AI-driven biomarker prediction in oncology: Enhancing pathological image analysis with EXAONEPath.

2592 Background: Hematoxylin and eosin (H&E)-stained whole-slide images (WSIs) are fundamental in cancer diagnosis, providing critical insights into tumor morphology and the tumor microenvironment. Traditionally, biomarker assessment has relied on manual pathological evaluations, which are prone to human error and limited in scalability. Subtle biomarker expressions that evade visual detection further challenge conventional methods. Methods: We developed EXAONEPath, an artificial intelligence (AI) model trained on approximately 73,000 pan-cancer H&E-stained WSIs, to predict key cancer biomarkers. The model was evaluated across three major biomarker prediction tasks: Tumor Mutation Burden (TMB) Prediction in Lung Adenocarcinoma (LUAD): Using the TCGA-LUAD cohort, the model was trained (n=373), validated (n=47), and tested (n=47). Cross-institutional validation was conducted on Samsung Medical Center (SMC) (n=341) and an in-house dataset (n=254). EGFR Mutation Prediction in LUAD: The TCGA-LUAD dataset was split into training (n=382), validation (n=48), and test (n=48) sets. Additional validation was performed on the SMC LUAD cohort (n=341).
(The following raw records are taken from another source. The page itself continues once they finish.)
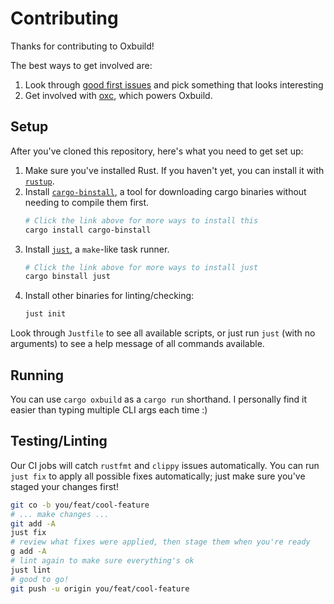 # Contributing

Thanks for contributing to Oxbuild!

The best ways to get involved are:
1. Look through [good first issues](https://github.com/DonIsaac/oxbuild/issues?q=is%3Aopen+is%3Aissue+label%3A%22good+first+issue%22) and pick something that looks interesting
2. Get involved with [oxc](https://github.com/oxc-project/oxc), which powers Oxbuild.

## Setup

After you've cloned this repository, here's what you need to get set up:

1. Make sure you've installed Rust. If you haven't yet, you can install it with [`rustup`](https://www.rust-lang.org/tools/install).
2. Install [`cargo-binstall`](https://github.com/cargo-bins/cargo-binstall?tab=readme-ov-file#installation), a tool for downloading cargo binaries without needing to compile them first.
   ```sh
   # Click the link above for more ways to install this
   cargo install cargo-binstall
   ```
2. Install [`just`](https://github.com/casey/just?tab=readme-ov-file#installation), a `make`-like task runner.
   ```sh
   # Click the link above for more ways to install just
   cargo binstall just
   ```
3. Install other binaries for linting/checking:
   ```sh
   just init
   ```

Look through `Justfile` to see all available scripts, or just run `just` (with no arguments) to see a help message of all commands available.

## Running
You can use `cargo oxbuild` as a `cargo run` shorthand. I personally find it easier than typing multiple CLI args each time :)

## Testing/Linting

Our CI jobs will catch `rustfmt` and `clippy` issues automatically. You can run `just fix` to apply all possible fixes automatically; just make sure you've staged your changes first!

```sh
git co -b you/feat/cool-feature
# ... make changes ...
git add -A
just fix
# review what fixes were applied, then stage them when you're ready
g add -A
# lint again to make sure everything's ok
just lint
# good to go!
git push -u origin you/feat/cool-feature
```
Microsatellite Instability (MSI) Prediction in Colorectal Adenocarcinoma (CRC): A combined TCGA-STAD/TCGA-READ dataset was used for training (n=432), validation (n=55), and testing (n=54). The model was further validated on the SMC CRC cohort (n=974). Results: EXAONEPath demonstrated a strong predictive performance: TMB in LUAD: AUROC scores of 0.77 (TCGA), 0.81 (SMC), and 0.76 (in-house). EGFR Mutation in LUAD: AUROC scores of 0.78 (TCGA) and 0.84 (SMC). MSI in CRC: AUROC scores of 0.92 (TCGA) and 0.86 (SMC). Conclusions: EXAONEPath advances AI-driven pathological image analysis by automating biomarker prediction with high accuracy and cross-institutional robustness. Its strong performance in predicting clinically relevant biomarkers, including TMB, EGFR mutations, and MSI, highlights its potential for integration into precision oncology workflows. Future research will focus on expanding biomarker applications and enhancing cross-institutional generalizability for broader clinical impact.